Work task:
Scan the entries below for the word "static". Copy out every line in which it occurs.

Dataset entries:
****************
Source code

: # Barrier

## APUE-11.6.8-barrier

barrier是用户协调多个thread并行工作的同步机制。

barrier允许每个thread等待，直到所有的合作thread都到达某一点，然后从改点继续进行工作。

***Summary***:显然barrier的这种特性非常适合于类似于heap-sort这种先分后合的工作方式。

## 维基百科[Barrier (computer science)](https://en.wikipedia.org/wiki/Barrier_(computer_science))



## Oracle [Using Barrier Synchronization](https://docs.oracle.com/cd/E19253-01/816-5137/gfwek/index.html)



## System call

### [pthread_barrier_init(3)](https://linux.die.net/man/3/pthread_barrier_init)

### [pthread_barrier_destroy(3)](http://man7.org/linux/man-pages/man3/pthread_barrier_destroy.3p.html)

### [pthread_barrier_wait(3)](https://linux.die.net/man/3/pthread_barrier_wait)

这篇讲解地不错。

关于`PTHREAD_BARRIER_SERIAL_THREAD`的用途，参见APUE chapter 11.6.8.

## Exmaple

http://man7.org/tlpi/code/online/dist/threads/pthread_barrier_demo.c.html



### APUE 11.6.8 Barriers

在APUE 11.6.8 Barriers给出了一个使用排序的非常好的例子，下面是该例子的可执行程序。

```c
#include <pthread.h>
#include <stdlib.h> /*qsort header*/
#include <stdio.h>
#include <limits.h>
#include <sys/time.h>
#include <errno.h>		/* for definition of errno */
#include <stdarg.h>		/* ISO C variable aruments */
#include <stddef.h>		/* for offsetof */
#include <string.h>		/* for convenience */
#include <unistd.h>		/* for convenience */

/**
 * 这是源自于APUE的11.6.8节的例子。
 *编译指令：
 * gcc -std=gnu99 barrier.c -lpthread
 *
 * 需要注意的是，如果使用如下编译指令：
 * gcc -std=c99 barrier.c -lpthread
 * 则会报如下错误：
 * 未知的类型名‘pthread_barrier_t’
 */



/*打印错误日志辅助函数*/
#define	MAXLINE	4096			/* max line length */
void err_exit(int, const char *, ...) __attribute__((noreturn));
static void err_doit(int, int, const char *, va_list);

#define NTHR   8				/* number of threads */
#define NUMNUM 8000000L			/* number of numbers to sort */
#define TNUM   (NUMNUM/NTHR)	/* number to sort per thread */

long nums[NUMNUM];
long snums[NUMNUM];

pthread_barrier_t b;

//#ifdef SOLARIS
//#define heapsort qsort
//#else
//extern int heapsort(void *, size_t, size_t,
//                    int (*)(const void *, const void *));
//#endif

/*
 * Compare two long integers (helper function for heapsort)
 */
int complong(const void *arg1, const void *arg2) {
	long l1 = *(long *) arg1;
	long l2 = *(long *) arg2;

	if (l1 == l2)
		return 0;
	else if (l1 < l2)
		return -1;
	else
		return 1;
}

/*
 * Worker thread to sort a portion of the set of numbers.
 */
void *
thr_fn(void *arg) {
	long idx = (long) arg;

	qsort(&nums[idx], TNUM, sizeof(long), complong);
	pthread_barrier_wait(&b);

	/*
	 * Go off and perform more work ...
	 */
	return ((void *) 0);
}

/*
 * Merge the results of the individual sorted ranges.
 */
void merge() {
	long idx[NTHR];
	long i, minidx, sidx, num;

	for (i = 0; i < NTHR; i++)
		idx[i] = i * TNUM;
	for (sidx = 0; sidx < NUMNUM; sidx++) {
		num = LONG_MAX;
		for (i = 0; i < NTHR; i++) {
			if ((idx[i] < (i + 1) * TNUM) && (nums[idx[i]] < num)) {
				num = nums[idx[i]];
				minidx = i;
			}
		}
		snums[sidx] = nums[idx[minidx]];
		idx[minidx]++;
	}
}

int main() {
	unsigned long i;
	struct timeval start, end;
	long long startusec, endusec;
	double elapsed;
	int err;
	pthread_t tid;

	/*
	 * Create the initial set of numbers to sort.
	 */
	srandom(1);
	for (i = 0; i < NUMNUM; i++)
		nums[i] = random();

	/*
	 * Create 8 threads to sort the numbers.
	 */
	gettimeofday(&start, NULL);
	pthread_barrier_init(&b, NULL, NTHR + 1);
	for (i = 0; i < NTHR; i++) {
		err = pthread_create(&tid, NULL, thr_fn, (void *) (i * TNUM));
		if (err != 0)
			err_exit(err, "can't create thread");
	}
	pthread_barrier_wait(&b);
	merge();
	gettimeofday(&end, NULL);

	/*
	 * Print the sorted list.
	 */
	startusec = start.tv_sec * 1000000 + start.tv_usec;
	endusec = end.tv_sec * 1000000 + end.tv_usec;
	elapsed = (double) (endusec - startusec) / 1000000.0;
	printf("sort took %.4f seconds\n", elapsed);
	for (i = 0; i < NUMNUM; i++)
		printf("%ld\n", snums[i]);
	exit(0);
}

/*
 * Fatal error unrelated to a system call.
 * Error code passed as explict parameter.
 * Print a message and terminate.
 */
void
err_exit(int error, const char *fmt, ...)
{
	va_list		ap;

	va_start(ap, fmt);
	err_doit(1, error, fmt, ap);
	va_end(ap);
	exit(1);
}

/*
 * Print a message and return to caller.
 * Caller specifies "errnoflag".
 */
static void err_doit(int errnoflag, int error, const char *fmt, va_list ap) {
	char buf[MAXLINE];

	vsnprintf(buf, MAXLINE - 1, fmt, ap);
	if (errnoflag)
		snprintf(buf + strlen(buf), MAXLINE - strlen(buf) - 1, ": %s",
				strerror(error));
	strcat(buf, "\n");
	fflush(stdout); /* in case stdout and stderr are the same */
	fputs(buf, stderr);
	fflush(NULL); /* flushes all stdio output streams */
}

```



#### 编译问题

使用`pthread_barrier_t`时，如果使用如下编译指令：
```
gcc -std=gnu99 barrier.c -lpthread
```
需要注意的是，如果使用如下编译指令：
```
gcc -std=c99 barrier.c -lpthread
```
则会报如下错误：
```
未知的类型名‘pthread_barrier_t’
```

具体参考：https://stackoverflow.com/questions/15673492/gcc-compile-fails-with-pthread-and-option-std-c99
****************
Answer for the task:
static void err_doit(int, int, const char *, va_list);
static void err_doit(int errnoflag, int error, const char *fmt, va_list ap) {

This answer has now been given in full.